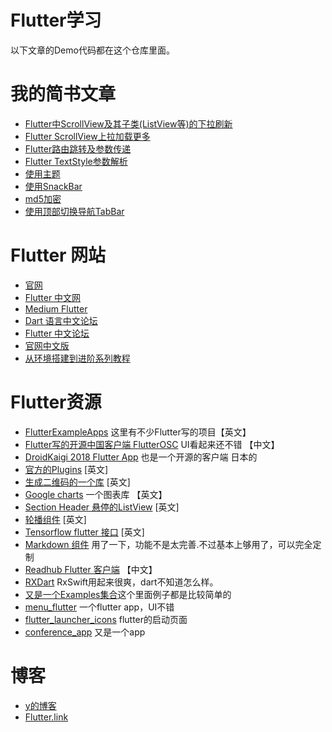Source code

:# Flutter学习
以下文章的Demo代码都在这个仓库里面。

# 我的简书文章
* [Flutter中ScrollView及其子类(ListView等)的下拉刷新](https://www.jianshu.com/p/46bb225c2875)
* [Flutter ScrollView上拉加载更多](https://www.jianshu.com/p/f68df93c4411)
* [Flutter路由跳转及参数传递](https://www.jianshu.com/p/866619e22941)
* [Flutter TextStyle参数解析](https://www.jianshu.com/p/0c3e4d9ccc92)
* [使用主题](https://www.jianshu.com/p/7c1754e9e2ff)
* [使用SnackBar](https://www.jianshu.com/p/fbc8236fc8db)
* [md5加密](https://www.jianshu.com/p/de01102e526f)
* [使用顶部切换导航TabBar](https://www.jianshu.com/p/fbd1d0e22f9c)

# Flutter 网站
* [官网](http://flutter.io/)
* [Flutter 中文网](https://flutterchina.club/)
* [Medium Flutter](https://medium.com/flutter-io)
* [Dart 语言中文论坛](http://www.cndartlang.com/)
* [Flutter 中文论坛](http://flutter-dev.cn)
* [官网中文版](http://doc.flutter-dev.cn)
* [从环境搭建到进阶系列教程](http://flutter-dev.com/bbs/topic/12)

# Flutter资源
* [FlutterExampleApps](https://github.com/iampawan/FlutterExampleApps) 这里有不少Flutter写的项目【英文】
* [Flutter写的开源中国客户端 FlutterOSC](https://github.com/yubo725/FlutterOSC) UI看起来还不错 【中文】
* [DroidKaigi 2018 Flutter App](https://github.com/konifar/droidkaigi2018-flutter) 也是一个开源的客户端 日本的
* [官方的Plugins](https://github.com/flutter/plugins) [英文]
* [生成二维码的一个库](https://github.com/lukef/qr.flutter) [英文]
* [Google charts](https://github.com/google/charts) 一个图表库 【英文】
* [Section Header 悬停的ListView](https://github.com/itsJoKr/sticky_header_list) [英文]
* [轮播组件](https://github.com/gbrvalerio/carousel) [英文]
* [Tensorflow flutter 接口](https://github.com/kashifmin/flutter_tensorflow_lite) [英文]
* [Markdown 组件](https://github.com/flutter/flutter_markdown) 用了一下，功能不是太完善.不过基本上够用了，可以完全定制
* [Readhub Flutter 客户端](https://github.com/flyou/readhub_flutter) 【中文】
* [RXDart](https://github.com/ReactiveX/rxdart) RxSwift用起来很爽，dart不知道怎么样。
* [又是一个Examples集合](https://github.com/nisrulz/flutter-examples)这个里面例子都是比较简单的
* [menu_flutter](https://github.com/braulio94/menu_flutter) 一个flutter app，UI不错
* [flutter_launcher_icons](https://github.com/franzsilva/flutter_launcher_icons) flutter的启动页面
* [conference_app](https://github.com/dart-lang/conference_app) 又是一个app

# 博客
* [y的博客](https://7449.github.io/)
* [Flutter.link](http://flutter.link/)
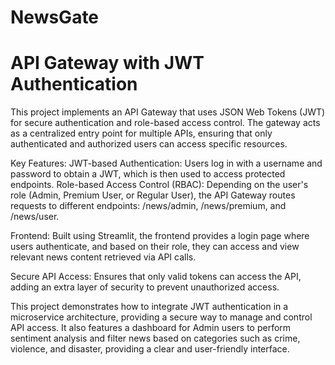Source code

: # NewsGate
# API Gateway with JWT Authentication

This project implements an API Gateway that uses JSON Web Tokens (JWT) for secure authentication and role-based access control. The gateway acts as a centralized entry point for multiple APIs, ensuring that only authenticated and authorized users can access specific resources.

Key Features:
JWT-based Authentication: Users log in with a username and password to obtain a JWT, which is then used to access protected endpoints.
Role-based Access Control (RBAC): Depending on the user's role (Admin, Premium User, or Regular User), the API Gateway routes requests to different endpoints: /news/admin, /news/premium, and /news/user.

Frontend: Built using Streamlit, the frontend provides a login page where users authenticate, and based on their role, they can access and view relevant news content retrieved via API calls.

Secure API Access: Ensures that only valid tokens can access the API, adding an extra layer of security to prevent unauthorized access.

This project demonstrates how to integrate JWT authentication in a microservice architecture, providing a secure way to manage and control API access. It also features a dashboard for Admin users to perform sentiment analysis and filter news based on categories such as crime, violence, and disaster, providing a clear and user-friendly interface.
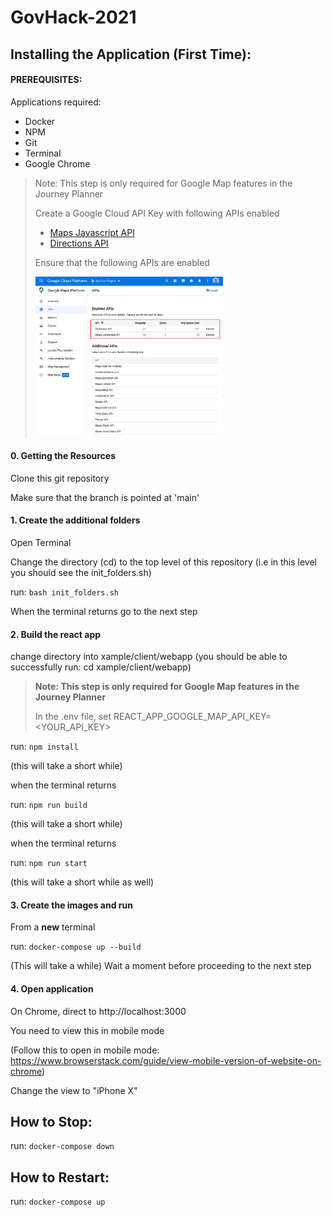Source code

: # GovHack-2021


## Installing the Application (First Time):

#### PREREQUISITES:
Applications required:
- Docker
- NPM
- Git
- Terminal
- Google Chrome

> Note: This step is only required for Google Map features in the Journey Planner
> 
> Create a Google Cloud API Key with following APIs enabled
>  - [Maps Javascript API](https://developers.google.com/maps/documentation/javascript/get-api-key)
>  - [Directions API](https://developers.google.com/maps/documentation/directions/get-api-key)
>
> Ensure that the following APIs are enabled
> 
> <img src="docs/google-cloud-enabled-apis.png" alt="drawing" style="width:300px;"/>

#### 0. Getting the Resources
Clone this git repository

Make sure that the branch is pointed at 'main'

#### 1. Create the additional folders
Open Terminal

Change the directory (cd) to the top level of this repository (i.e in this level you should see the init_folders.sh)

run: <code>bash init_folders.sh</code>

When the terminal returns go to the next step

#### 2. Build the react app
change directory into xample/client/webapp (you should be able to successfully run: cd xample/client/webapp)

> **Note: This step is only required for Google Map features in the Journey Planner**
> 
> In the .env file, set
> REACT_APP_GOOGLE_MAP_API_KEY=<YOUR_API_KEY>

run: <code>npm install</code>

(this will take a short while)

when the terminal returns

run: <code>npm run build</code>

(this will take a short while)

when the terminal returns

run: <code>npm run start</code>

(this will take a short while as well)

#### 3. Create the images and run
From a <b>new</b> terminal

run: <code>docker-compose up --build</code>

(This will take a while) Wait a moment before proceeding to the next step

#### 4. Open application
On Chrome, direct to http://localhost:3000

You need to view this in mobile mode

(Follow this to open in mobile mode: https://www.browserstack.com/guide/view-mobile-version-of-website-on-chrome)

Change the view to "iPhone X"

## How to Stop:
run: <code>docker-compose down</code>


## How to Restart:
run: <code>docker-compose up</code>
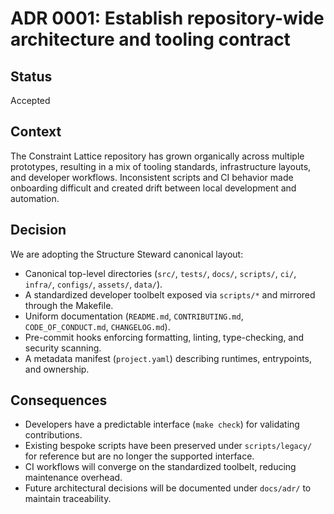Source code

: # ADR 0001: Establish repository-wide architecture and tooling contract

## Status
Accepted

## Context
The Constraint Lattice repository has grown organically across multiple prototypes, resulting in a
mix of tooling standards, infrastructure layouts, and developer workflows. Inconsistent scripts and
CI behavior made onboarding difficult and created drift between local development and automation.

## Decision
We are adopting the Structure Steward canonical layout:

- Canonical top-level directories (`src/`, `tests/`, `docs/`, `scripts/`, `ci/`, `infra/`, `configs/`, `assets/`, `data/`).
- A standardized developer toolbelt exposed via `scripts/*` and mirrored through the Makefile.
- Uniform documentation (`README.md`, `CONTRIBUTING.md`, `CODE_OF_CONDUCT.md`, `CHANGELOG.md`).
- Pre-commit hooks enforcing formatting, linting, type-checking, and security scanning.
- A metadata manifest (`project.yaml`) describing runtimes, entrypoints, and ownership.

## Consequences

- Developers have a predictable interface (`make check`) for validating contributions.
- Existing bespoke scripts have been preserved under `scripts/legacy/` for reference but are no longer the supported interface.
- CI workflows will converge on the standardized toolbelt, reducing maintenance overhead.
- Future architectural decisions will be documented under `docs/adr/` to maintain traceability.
-.-.-
Task directions:
Return exactly the lines that appear in the data above between the line containing "run: <code>docker-compose up --build</code>" and the line containing "mix of tooling", both of which are included, and leave the pictures out.

Response to the exercise:
run: <code>docker-compose up --build</code>

(This will take a while) Wait a moment before proceeding to the next step

#### 4. Open application
On Chrome, direct to http://localhost:3000

You need to view this in mobile mode

(Follow this to open in mobile mode: https://www.browserstack.com/guide/view-mobile-version-of-website-on-chrome)

Change the view to "iPhone X"

## How to Stop:
run: <code>docker-compose down</code>


## How to Restart:
run: <code>docker-compose up</code>
Source code

: # ADR 0001: Establish repository-wide architecture and tooling contract

## Status
Accepted

## Context
The Constraint Lattice repository has grown organically across multiple prototypes, resulting in a
mix of tooling standards, infrastructure layouts, and developer workflows. Inconsistent scripts and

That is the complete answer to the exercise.